Ehl-i sünnet ve'l cemaat...
Bediüzzaman Said Nursî Hazretleri 1940’lı yıllardan sonra Kastamonu hayatında talebelerine yazdığı mektuplarında zamanın ve şartların gereği olarak şahsa bağlı olmayan ve kurumsal bir yapı olarak cemaatten bahsetmiş ve talebelerini cemaate, şahs-ı manevilere ve kurumsal yapılara yönlendirmiştir. “Bu zaman cemaat zamanıdır. Ehemmiyet ve kıymet, şahs-ı manevîye göre olur.
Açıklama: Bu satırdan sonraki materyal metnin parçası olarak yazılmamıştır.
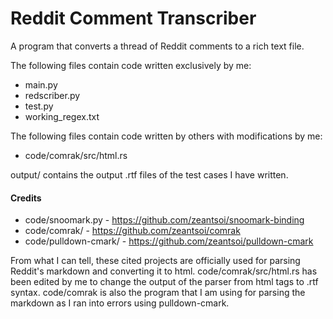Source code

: # Reddit Comment Transcriber
A program that converts a thread of Reddit comments to a rich text file. 

The following files contain code written exclusively by me:
- main.py
- redscriber.py
- test.py
- working_regex.txt

The following files contain code written by others with modifications by me:
- code/comrak/src/html.rs

output/ contains the output .rtf files of the test cases I have written. 

#### Credits

- code/snoomark.py - https://github.com/zeantsoi/snoomark-binding
- code/comrak/ - https://github.com/zeantsoi/comrak
- code/pulldown-cmark/ - https://github.com/zeantsoi/pulldown-cmark

From what I can tell, these cited projects are officially used for parsing 
Reddit's markdown and converting it to html. code/comrak/src/html.rs has been edited by me to change the output of the 
parser from html tags to .rtf syntax. code/comrak is also the program that I am using for parsing the markdown as I ran 
into errors using pulldown-cmark. 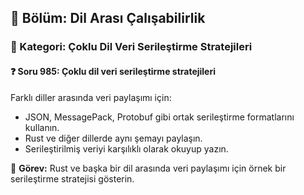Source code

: ## 📘 Bölüm: Dil Arası Çalışabilirlik  
### 🔹 Kategori: Çoklu Dil Veri Serileştirme Stratejileri  
#### ❓ Soru 985: Çoklu dil veri serileştirme stratejileri

Farklı diller arasında veri paylaşımı için:

- JSON, MessagePack, Protobuf gibi ortak serileştirme formatlarını kullanın.
- Rust ve diğer dillerde aynı şemayı paylaşın.
- Serileştirilmiş veriyi karşılıklı olarak okuyup yazın.

🔧 **Görev:** Rust ve başka bir dil arasında veri paylaşımı için örnek bir serileştirme stratejisi gösterin.
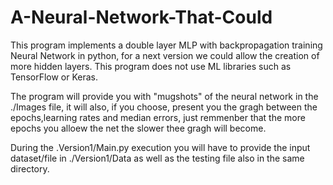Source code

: # A-Neural-Network-That-Could

This program implements a double layer MLP with backpropagation training Neural Network in python, for a next version we could allow the creation of more hidden layers. This program does not use ML libraries such as TensorFlow or Keras.

The program will provide you with "mugshots" of the neural network in the ./Images file, it will also, if you choose, present you the gragh between the epochs,learning rates and median errors, just remmenber that the more epochs you alloew the net the slower thee gragh will become.

During the .Version1/Main.py execution you will have to provide the input dataset/file in ./Version1/Data as well as the testing file also in the same directory.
Maddî ve ferdî ve fâni şahsın mahiyeti nazara alınmamalı. Hususan benim gibi bir biçarenin kıymetinden bin derece ziyade ehemmiyet vermekle, bir batmanı kaldırmayan zayıf omuzuna binler batman ağırlığı yüklense, altında ezilir” (Kastamonu Lâhikası, 2006, s. 19, 197.) ifadeleri ile talebelerini şahsına değil, kurumsal yapılara yönlendirmiştir. “Şahs-ı mânevî” şahıslardan oluşan, şahsa bağlı olmayan şahıstan başka bir şeydir. Şahıslar bir bedenin azaları gibi bu kurum içinde kendine has özellikleri ile bağımsız; ama bedenin tamamına bakan yönleri ile bağımlıdır. Kendi işini yaparken beden içinde diğer işlere de yardımcı olur ve bütünlük içinde daha yüksek amaçlara hizmet ederler.
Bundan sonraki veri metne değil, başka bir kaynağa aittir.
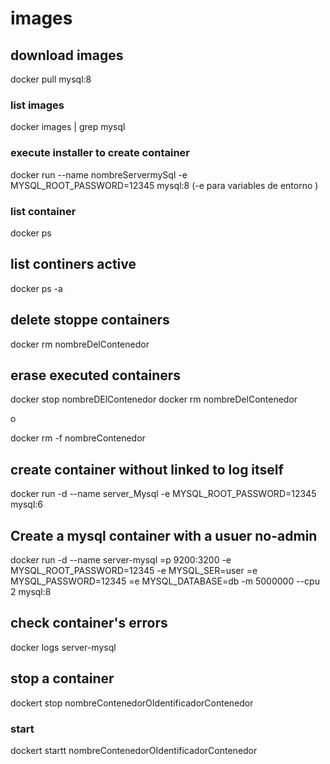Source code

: # images
 
## download images
docker pull mysql:8

### list images
docker images | grep mysql

### execute installer to create container
docker run --name nombreServermySql -e MYSQL_ROOT_PASSWORD=12345 mysql:8   (-e para variables de entorno )

### list container
docker ps

## list continers active
docker ps -a

## delete stoppe containers 
docker rm nombreDelContenedor
## erase executed containers
docker stop nombreDElContenedor
docker rm nombreDelContenedor

o

docker rm -f nombreContenedor

## create container without linked to log itself
docker run -d --name server_Mysql -e MYSQL_ROOT_PASSWORD=12345 mysql:6

## Create a mysql container with a usuer no-admin
docker run -d --name server-mysql =p 9200:3200 -e MYSQL_ROOT_PASSWORD=12345 -e MYSQL_SER=user =e MYSQL_PASSWORD=12345 =e MYSQL_DATABASE=db -m 5000000 --cpu 2 mysql:8

## check container's errors
docker logs server-mysql

## stop a container
dockert stop nombreContenedorOIdentificadorContenedor

### start
dockert startt nombreContenedorOIdentificadorContenedor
Eski zamanda kurumsal yapılar bu günkü kadar gelişmediği için cemaat kavramı “tarikat” şeklinde yapılanmıştır. Şahıs ön planda bulunuyordu ve bu şahsa bağlı yapılara “Tarikat” adı veriliyordu. Bediüzzaman Hazretleri bu durumu şöyle izah eder. “Gavs-ı Âzam Şâh-ı Geylânî, İmam-ı Gazâlî, İmam-ı Rabbânî gibi hem şahsen, hem vazifeten büyük ve harika zatlar, kıymettar irşâdatlarıyla ve eserleriyle “Ümmetimin âlimleri İsrailoğullarının peygamberleri gibidir” hadisini fiilen tasdik etmişler. O zamanlar bir cihette ferdiyet zamanı olduğundan, hikmet-i Rabbaniye onlar gibi feridleri ve kudsî dâhileri ümmetin imdadına göndermiş.
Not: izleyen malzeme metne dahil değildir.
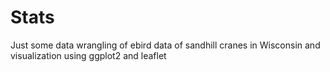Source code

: # Stats
Just some data wrangling of ebird data of sandhill cranes in Wisconsin and visualization using ggplot2 and leaflet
Şimdi ise, aynı vazifeye, fakat müşkilâtlı ve dehşetli şerait içinde, bir şahs-ı mânevî hükmünde bulunan Risaletü'n-Nur'u ve sırr-ı tesanüdle bir ferd-i ferid mânâsında olan şakirtlerini bu cemaat zamanında o mühim vazifeye koşturmuş. Bu sırra binaen, benim gibi bir neferin ağırlaşmış müşiriyet makamında ancak bir dümdarlık vazifesi var” (Kastamonu Lâhikası, 20.) buyurarak bu zamanda cemaatî, yani kurumsal yapılarla ancak tesirli ve etkili hizmetlerin olabileceğini vurgular.